Work required => Where in the material does the word "diario" appear? Copy each line that has it.
^^^^^^^^
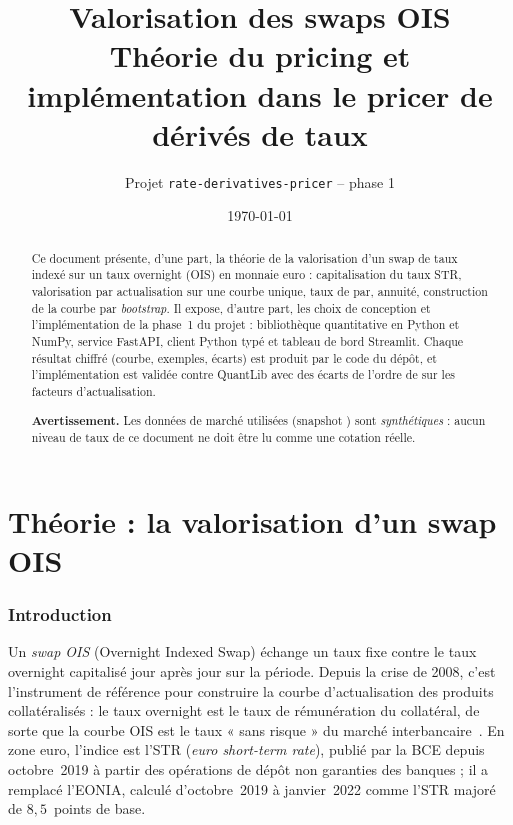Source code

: \documentclass[11pt,a4paper]{article}
\title{\textbf{Valorisation des swaps OIS \estr{}}\\[0.4em]
  \large Théorie du pricing et implémentation dans le pricer de dérivés de taux}
\author{Projet \texttt{rate-derivatives-pricer} -- phase 1}
\date{\today}
\newcommand{\estr}{\texorpdfstring{\texteuro STR}{EUR STR}}
\newcommand{\code}[1]{\texttt{\detokenize{#1}}}
\theoremstyle{plain}
\theoremstyle{definition}
\theoremstyle{remark}
\begin{document}
\maketitle
\thispagestyle{empty}

\begin{abstract}
\noindent
Ce document présente, d'une part, la théorie de la valorisation d'un swap de taux indexé sur un taux
overnight (OIS) en monnaie euro : capitalisation du taux \estr{}, valorisation par actualisation sur
une courbe unique, taux de par, annuité, construction de la courbe par \emph{bootstrap}. Il expose,
d'autre part, les choix de conception et l'implémentation de la phase~1 du projet : bibliothèque
quantitative en Python et NumPy, service FastAPI, client Python typé et tableau de bord Streamlit.
Chaque résultat chiffré (courbe, exemples, écarts) est produit par le code du dépôt, et
l'implémentation est validée contre QuantLib avec des écarts de l'ordre de \MaxGapLogLinear{} sur les
facteurs d'actualisation.

\medskip\noindent
\textbf{Avertissement.} Les données de marché utilisées (snapshot \code{EUR_2026-10-19}) sont
\emph{synthétiques} : aucun niveau de taux de ce document ne doit être lu comme une cotation réelle.
\end{abstract}

\newpage
{\setlength{\parskip}{0pt}\tableofcontents}
\newpage

\part{Théorie : la valorisation d'un swap OIS}

\section{Introduction}

Un \emph{swap OIS} (Overnight Indexed Swap) échange un taux fixe contre le taux overnight capitalisé
jour après jour sur la période. Depuis la crise de 2008, c'est l'instrument de référence pour
construire la courbe d'actualisation des produits collatéralisés : le taux overnight est le taux de
rémunération du collatéral, de sorte que la courbe OIS est le taux « sans risque » du marché
interbancaire~\cite{piterbarg2010,henrard2014}. En zone euro, l'indice est l'\estr{} (\emph{euro
short-term rate}), publié par la BCE depuis octobre~2019 à partir des opérations de dépôt non
garanties des banques ; il a remplacé l'EONIA, calculé d'octobre~2019 à janvier~2022 comme l'\estr{}
majoré de $8{,}5$~points de base.
\end{document}
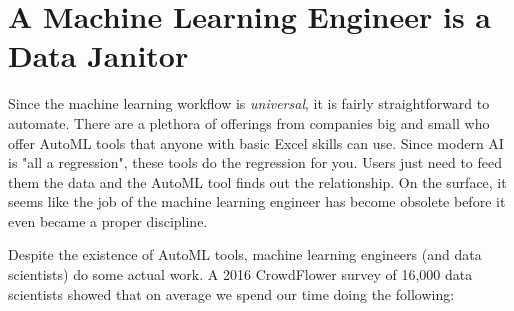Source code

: \section{A Machine Learning Engineer is a Data Janitor}

Since the machine learning workflow is \textit{universal}, it is fairly straightforward to automate. There are a plethora of offerings from companies big and small who offer AutoML tools that anyone with basic Excel skills can use. Since modern AI is "all a regression", these tools do the regression for you. Users just need to feed them the data and the AutoML tool finds out the relationship. On the surface, it seems like the job of the machine learning engineer has become obsolete before it even became a proper discipline.

Despite the existence of AutoML tools, machine learning engineers (and data scientists) do some actual work. A 2016 CrowdFlower survey of 16,000 data scientists showed that on average we spend our time doing the following:

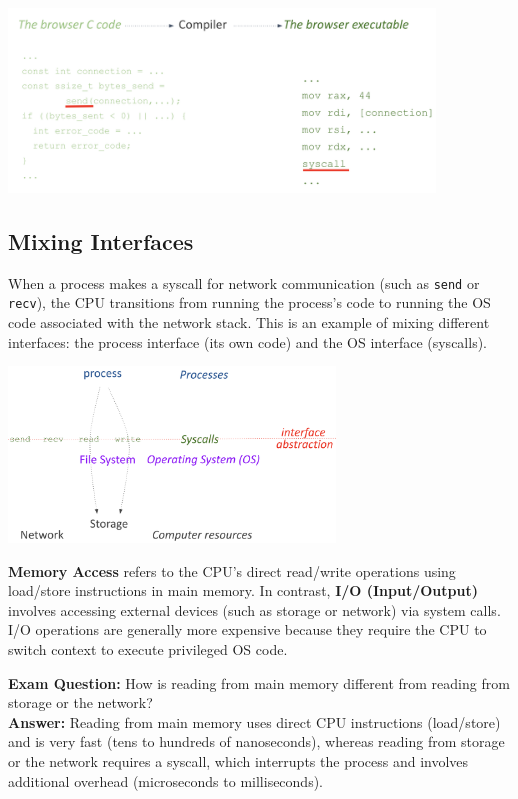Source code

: \begin{center}
  \includegraphics[width=0.85\textwidth]{chapters/L1/images/syscalls2.png}
\end{center}
\newpage
\subsection{Mixing Interfaces}
When a process makes a syscall for network communication (such as \texttt{send} or \texttt{recv}), the CPU transitions from running the process’s code to running the OS code associated with the network stack. This is an example of mixing different interfaces: the process interface (its own code) and the OS interface (syscalls).
\begin{center}
  \includegraphics[width=0.65\textwidth]{chapters/L1/images/mix_int.png}
\end{center}
\vfill
\begin{definition}
\textbf{Memory Access} refers to the CPU’s direct read/write operations using load/store instructions in main memory. In contrast, \textbf{I/O (Input/Output)} involves accessing external devices (such as storage or network) via system calls. I/O operations are generally more expensive because they require the CPU to switch context to execute privileged OS code.
\end{definition}
\vspace{0.5em}
\textbf{Exam Question:} How is reading from main memory different from reading from storage or the network? \\[0.5em]
\textbf{Answer:} Reading from main memory uses direct CPU instructions (load/store) and is very fast (tens to hundreds of nanoseconds), whereas reading from storage or the network requires a syscall, which interrupts the process and involves additional overhead (microseconds to milliseconds).
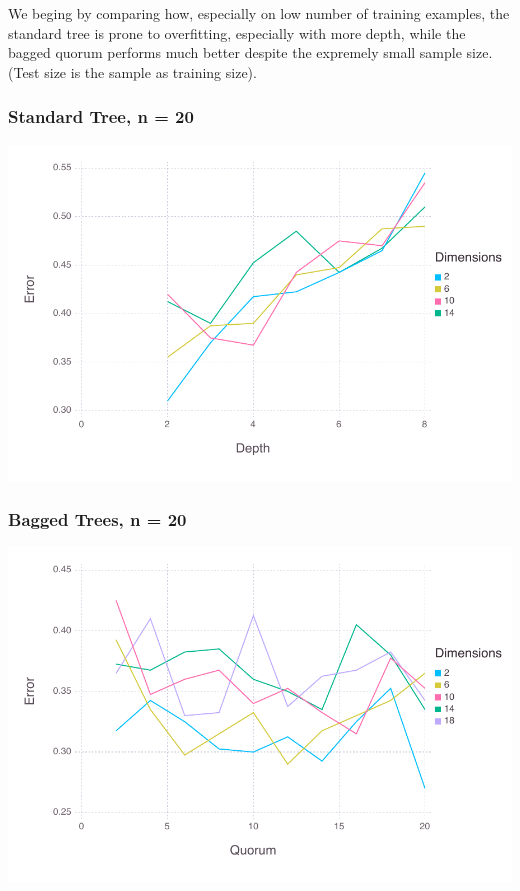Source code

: \documentclass[a4paper,12pt]{article}
\begin{document}
We beging by comparing how, especially on low number of training examples, the standard tree is prone to overfitting, especially with more depth, while the bagged quorum performs much better despite the expremely small sample size. (Test size is the sample as training size).

\subsubsection*{Standard Tree, n = 20}
\includegraphics[width=\linewidth]{figures/problemset_2_1.pdf}



\subsubsection*{Bagged Trees, n = 20}
\includegraphics[width=\linewidth]{figures/problemset_3_1.pdf}
\end{document}
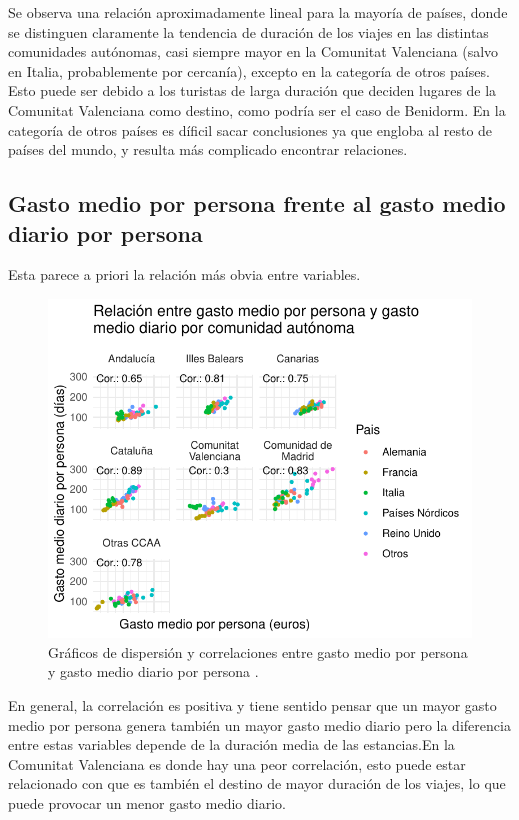 \documentclass[data,article,submit,moreauthors,pdftex]{Definitions/mdpi}
\begin{document}
Se observa una relación aproximadamente lineal para la mayoría de
países, donde se distinguen claramente la tendencia de duración de los
viajes en las distintas comunidades autónomas, casi siempre mayor en la
Comunitat Valenciana (salvo en Italia, probablemente por cercanía),
excepto en la categoría de otros países. Esto puede ser debido a los
turistas de larga duración que deciden lugares de la Comunitat
Valenciana como destino, como podría ser el caso de Benidorm. En la
categoría de otros países es díficil sacar conclusiones ya que engloba
al resto de países del mundo, y resulta más complicado encontrar
relaciones.

\hypertarget{gasto-medio-por-persona-frente-al-gasto-medio-diario-por-persona}{%
\subsection{Gasto medio por persona frente al gasto medio diario por
persona}\label{gasto-medio-por-persona-frente-al-gasto-medio-diario-por-persona}}

Esta parece a priori la relación más obvia entre variables.

\begin{figure}[H]
\includegraphics{ProyectoAED2024_Rmd_files/figure-latex/unnamed-chunk-33-1} \caption{Gráficos de dispersión y correlaciones entre gasto medio por persona y gasto medio diario por persona .\label{fig:gastomediovsgastomediodiario}}\label{fig:unnamed-chunk-33}
\end{figure}

En general, la correlación es positiva y tiene sentido pensar que un
mayor gasto medio por persona genera también un mayor gasto medio diario
pero la diferencia entre estas variables depende de la duración media de
las estancias.En la Comunitat Valenciana es donde hay una peor
correlación, esto puede estar relacionado con que es también el destino
de mayor duración de los viajes, lo que puede provocar un menor gasto
medio diario.
\end{document}
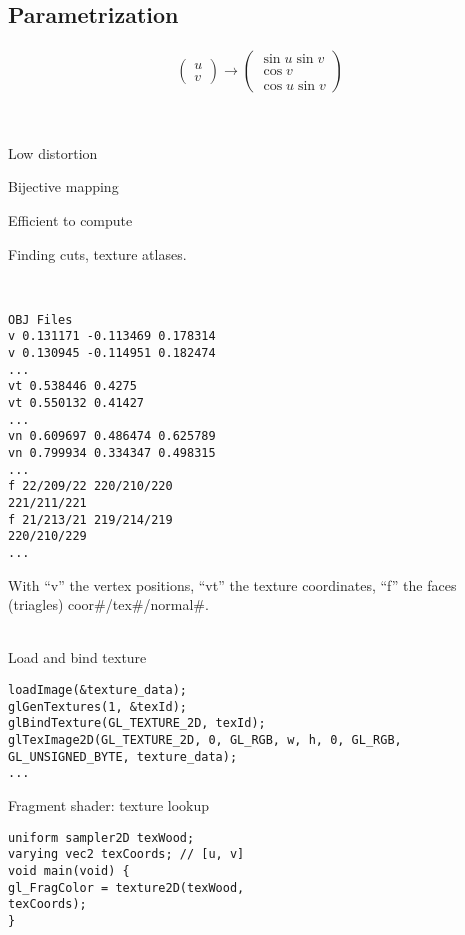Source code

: \begin{compactdesc}
\section{Parametrization}
	\item[\lp{sphere}] 
		\begin{gather*}
			\!\left(\!\begin{smallmatrix}
				u\\
				v
			\end{smallmatrix}\!\right)\!
			\to
			\!\left(\!\begin{smallmatrix}
				\sin u\sin v\\
				\cos v\\
				\cos u \sin v
			\end{smallmatrix}\!\right)\!
		\end{gather*}
	\item[\lp{Desirable properties}]\hfill\\
		\begin{enumerate*}[label=\protect\circled{\arabic*},itemjoin=]
			\item Low distortion\\
			\item Bijective mapping\\
			\item Efficient to compute
		\end{enumerate*}
	\item[\lp{Issues}] Finding cuts, texture atlases.
	\item[\lp{OBJ files}]\hfill\\
		\begin{lstlisting}
OBJ Files
v 0.131171 -0.113469 0.178314
v 0.130945 -0.114951 0.182474
...
vt 0.538446 0.4275
vt 0.550132 0.41427
...
vn 0.609697 0.486474 0.625789
vn 0.799934 0.334347 0.498315
...
f 22/209/22 220/210/220
221/211/221
f 21/213/21 219/214/219
220/210/229
...
		\end{lstlisting}
		With ``v'' the vertex positions, ``vt'' the texture coordinates, ``f'' the faces (triagles) coor\#/tex\#/normal\#.
	\item[\lp{OpenGL}]\hfill\\
		Load and bind texture
		\begin{lstlisting}
loadImage(&texture_data);
glGenTextures(1, &texId);
glBindTexture(GL_TEXTURE_2D, texId);
glTexImage2D(GL_TEXTURE_2D, 0, GL_RGB, w, h, 0, GL_RGB, GL_UNSIGNED_BYTE, texture_data);
...
		\end{lstlisting}
		Fragment shader: texture lookup
		\begin{lstlisting}
uniform sampler2D texWood;
varying vec2 texCoords; // [u, v]
void main(void) {
gl_FragColor = texture2D(texWood,
texCoords);
}	
		\end{lstlisting}

\end{compactdesc}
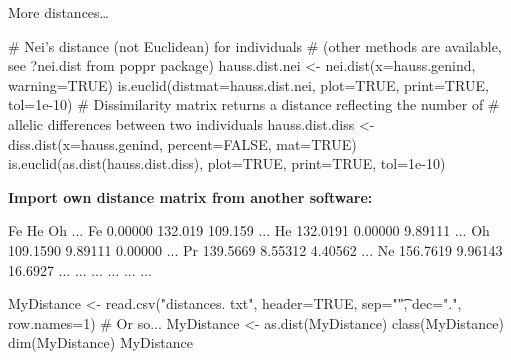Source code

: \documentclass[compress, xelatex, 11pt, xcolor=svgnames, aspectratio=169,
	hyperref={
		bookmarks=true,
		unicode=true,
		colorlinks=true,
		pdftitle={Molecular data in R},
		plainpages=false,
		pdfauthor={Vojtech Zeisek},
		pdfsubject={Course about phylogeny and evolution in R},
		pdfcreator={XeLaTeX},
		pdfkeywords={R, evolution, phylogeny, molecular data},
		linkcolor=Crimson, %
		anchorcolor=Magenta, %
		citecolor=Magenta, %
		filecolor=Magenta, %
		menucolor=Magenta, %
		urlcolor=DodgerBlue, %
		},
	url={hyphens, lowtilde} %
	]{beamer}
\begin{document}
\begin{frame}[fragile]{More distances\ldots}
	\begin{spluscode}
    # Nei's distance (not Euclidean) for individuals
    # (other methods are available, see ?nei.dist from poppr package)
    hauss.dist.nei <- nei.dist(x=hauss.genind, warning=TRUE)
    is.euclid(distmat=hauss.dist.nei, plot=TRUE, print=TRUE, tol=1e-10)
    # Dissimilarity matrix returns a distance reflecting the number of
    # allelic differences between two individuals
    hauss.dist.diss <- diss.dist(x=hauss.genind, percent=FALSE, mat=TRUE)
    is.euclid(as.dist(hauss.dist.diss), plot=TRUE, print=TRUE, tol=1e-10)
	\end{spluscode}
	\vfill
	\textbf{Import own distance matrix from another software:}
	\begin{multicols}{2}
		\begin{spluscode}
       Fe       He      Oh      ...
    Fe 0.00000  132.019 109.159 ...
    He 132.0191 0.00000 9.89111 ...
    Oh 109.1590 9.89111 0.00000 ...
    Pr 139.5669 8.55312 4.40562 ...
    Ne 156.7619 9.96143 16.6927 ...
    ... ...     ...     ...     ...
		\end{spluscode}
		\columnbreak
		\begin{spluscode}
    MyDistance <- read.csv("distances.
      txt", header=TRUE, sep="\t",
      dec=".", row.names=1) # Or so...
    MyDistance <- as.dist(MyDistance)
    class(MyDistance)
    dim(MyDistance)
    MyDistance
		\end{spluscode}
	\end{multicols}
\end{frame}
\end{document}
^^^^^^^^
Answer section =>
\hypertarget{gasto-medio-por-persona-frente-al-gasto-medio-diario-por-persona}{%
\subsection{Gasto medio por persona frente al gasto medio diario por
persona}\label{gasto-medio-por-persona-frente-al-gasto-medio-diario-por-persona}}
\includegraphics{ProyectoAED2024_Rmd_files/figure-latex/unnamed-chunk-33-1} \caption{Gráficos de dispersión y correlaciones entre gasto medio por persona y gasto medio diario por persona .\label{fig:gastomediovsgastomediodiario}}\label{fig:unnamed-chunk-33}
mayor gasto medio por persona genera también un mayor gasto medio diario
medio diario.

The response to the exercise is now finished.